RECORDS SHOWN

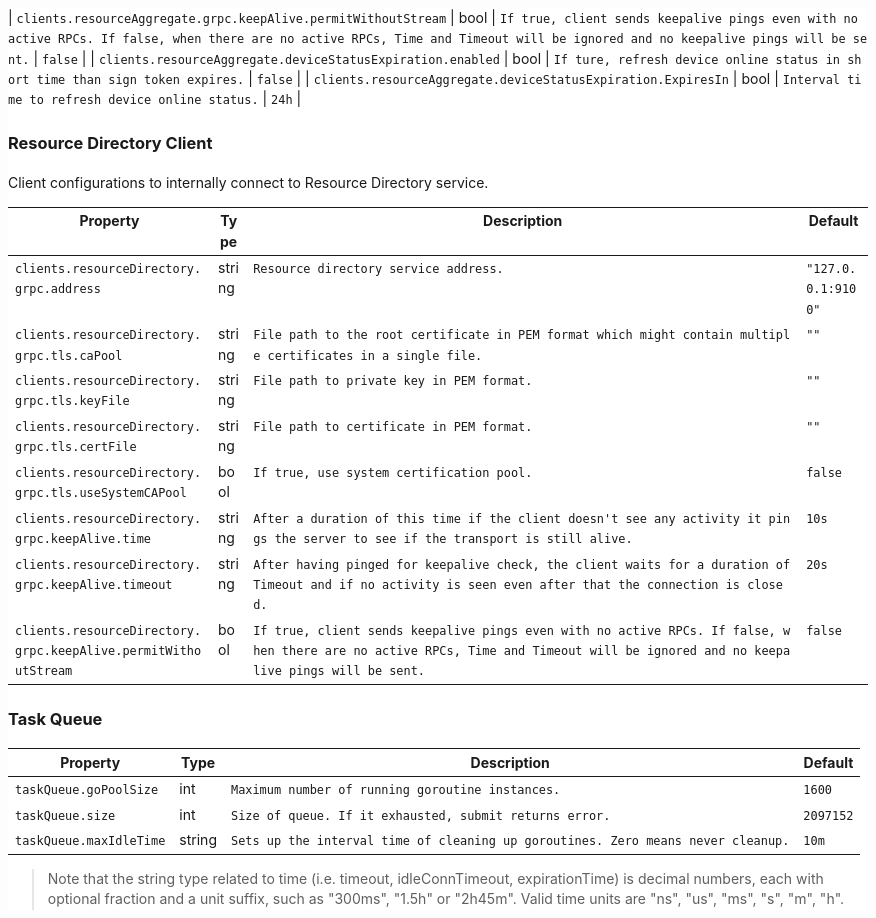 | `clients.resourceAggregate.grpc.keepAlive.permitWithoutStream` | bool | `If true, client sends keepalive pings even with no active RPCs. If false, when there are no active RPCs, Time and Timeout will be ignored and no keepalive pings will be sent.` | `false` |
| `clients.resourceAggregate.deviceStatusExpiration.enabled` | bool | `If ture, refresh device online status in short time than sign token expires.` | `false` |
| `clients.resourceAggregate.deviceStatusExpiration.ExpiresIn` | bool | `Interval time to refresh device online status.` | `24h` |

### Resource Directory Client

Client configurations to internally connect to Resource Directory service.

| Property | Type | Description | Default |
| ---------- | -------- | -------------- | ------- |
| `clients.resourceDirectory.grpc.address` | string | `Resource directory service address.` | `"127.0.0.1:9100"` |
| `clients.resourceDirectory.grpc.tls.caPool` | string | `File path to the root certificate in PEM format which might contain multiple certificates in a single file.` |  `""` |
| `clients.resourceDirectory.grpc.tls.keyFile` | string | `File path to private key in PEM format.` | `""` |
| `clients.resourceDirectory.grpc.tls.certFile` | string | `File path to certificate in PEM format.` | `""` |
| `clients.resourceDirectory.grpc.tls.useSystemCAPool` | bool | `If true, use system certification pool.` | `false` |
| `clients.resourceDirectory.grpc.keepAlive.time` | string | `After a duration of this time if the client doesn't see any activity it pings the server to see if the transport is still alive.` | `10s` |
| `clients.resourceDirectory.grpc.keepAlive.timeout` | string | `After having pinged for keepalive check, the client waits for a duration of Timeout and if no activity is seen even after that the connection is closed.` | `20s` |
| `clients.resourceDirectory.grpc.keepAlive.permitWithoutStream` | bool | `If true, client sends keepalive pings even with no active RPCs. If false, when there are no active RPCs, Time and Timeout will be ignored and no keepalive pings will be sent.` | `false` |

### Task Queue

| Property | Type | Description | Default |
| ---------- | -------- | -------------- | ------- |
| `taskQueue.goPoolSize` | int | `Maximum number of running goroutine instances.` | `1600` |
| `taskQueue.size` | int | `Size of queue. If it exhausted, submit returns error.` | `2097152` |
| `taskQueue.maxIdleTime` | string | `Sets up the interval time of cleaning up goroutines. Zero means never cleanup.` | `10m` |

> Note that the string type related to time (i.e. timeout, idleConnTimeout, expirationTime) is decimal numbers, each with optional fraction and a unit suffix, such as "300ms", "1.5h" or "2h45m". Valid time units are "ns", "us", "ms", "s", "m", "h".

EXERCISE GOAL
Each line from the one containing "path to certificate" to the last line of the material above should be reproduced word for word, with nothing added.

WRITTEN RESPONSE
| `clients.resourceDirectory.grpc.tls.certFile` | string | `File path to certificate in PEM format.` | `""` |
| `clients.resourceDirectory.grpc.tls.useSystemCAPool` | bool | `If true, use system certification pool.` | `false` |
| `clients.resourceDirectory.grpc.keepAlive.time` | string | `After a duration of this time if the client doesn't see any activity it pings the server to see if the transport is still alive.` | `10s` |
| `clients.resourceDirectory.grpc.keepAlive.timeout` | string | `After having pinged for keepalive check, the client waits for a duration of Timeout and if no activity is seen even after that the connection is closed.` | `20s` |
| `clients.resourceDirectory.grpc.keepAlive.permitWithoutStream` | bool | `If true, client sends keepalive pings even with no active RPCs. If false, when there are no active RPCs, Time and Timeout will be ignored and no keepalive pings will be sent.` | `false` |

### Task Queue

| Property | Type | Description | Default |
| ---------- | -------- | -------------- | ------- |
| `taskQueue.goPoolSize` | int | `Maximum number of running goroutine instances.` | `1600` |
| `taskQueue.size` | int | `Size of queue. If it exhausted, submit returns error.` | `2097152` |
| `taskQueue.maxIdleTime` | string | `Sets up the interval time of cleaning up goroutines. Zero means never cleanup.` | `10m` |

> Note that the string type related to time (i.e. timeout, idleConnTimeout, expirationTime) is decimal numbers, each with optional fraction and a unit suffix, such as "300ms", "1.5h" or "2h45m". Valid time units are "ns", "us", "ms", "s", "m", "h".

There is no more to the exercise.